As I may have mentioned in my previous post, I've got this flu bug thing happening, so I can't see me playing darts for the next couple of days. Luckily there is darts on TV, so will still get my fix.
One thing I can do, however, is to have a look at the mental side of the game.
I've had a look around the internet for tips and advice and there are quite a few articles. Most of them are in agreement, so I think it's safe to say they may all be worth a try. I will trial this for 2 weeks and see what happens.
Big in sport generally is the idea of visualisation. Trying to imagine hitting perfect darts or picking up the trophy at the end of a tournament. This is something I will try to spend at least 15 minutes per day to visualise that I am a good darts player and try and stop the self doubt. I want to embed this thought in my head. It doesn't matter what averages I'm getting, or games I'm winning, I will still visualise that I'm a great player.

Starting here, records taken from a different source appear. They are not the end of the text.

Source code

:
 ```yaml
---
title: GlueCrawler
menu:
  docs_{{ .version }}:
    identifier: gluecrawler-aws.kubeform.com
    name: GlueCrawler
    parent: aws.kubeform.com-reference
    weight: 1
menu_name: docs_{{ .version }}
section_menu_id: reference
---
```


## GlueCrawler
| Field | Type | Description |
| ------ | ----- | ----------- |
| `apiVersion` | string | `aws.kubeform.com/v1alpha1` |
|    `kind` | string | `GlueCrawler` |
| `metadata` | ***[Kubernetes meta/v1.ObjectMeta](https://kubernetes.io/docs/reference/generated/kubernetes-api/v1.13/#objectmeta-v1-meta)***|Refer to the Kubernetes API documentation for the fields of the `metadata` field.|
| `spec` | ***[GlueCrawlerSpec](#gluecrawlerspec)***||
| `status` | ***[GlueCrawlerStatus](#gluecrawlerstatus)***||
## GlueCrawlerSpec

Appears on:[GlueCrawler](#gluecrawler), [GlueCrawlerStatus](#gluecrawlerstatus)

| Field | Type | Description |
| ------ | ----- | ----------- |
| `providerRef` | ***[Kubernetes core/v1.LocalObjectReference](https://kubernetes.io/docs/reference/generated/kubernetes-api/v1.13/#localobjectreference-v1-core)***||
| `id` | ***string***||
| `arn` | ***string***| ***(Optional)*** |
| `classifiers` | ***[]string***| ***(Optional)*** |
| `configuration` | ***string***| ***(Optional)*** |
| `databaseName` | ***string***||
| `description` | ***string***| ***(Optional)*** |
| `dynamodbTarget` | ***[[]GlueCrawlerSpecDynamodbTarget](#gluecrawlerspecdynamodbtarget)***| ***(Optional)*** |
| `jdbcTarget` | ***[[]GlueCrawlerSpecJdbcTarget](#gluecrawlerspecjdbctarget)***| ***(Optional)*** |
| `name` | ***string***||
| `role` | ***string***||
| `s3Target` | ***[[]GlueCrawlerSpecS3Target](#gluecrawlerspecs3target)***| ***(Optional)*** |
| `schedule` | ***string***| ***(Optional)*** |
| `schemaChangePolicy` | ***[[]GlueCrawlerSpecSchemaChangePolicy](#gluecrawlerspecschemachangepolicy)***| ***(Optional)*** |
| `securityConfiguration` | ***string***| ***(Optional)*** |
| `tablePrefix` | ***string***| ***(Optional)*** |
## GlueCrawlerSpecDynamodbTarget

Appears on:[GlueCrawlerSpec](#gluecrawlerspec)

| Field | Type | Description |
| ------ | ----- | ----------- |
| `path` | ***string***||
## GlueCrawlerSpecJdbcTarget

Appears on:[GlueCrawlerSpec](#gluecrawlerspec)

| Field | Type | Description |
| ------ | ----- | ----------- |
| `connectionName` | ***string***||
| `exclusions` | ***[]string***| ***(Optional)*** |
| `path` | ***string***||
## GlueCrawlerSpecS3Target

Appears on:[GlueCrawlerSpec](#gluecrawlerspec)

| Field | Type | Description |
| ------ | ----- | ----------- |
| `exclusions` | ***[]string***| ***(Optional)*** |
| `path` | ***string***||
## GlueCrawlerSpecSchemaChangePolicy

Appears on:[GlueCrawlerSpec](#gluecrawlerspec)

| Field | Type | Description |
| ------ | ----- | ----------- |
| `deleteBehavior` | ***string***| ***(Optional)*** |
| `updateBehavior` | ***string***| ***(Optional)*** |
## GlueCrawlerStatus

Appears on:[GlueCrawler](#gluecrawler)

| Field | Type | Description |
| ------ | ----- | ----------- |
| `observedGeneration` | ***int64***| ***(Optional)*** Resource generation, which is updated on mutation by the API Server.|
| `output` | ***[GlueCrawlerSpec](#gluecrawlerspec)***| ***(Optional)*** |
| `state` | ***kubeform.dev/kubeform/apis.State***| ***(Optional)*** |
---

I'm a big overthinker and analyse way too much. This, I've read, can be quite detrimental, as there is little focus on what you are actually doing. This would give less confidence in the throw - I would always be thinking how to adjust to make things better, rather than just have belief that I have a decent throw. So my intention is to just throw and not worry about where they go. This is a long term project, so I will accept I will have dips in form.
I remember a few years back, I was told by an elderly, and obviously very experienced player, that breathing was the most important part of the game. I didn't think too much of it at the time, but after reading more and more articles, he may well have been onto something. Deep breathing before a turn and control of breathing during a turn can make a lot of difference in terms of keeping relaxed and focussed at the same time. Concentrating on the breath, means you are not concentrating on the noises in your head. I've been given advice that maybe having a song in your head, or counting can have the same effect, as is distracts the mind, but I am going to try the breathing route.
Finally, for the next 2 weeks, I will just enjoy the game, whether that's practise or matchplay. The aim at the moment is to feel comfortable and not tense. By not worrying about the result or average, I hope this will eventually make a difference. I'm sure I will come back to this topic many times, but I think I have a starting point.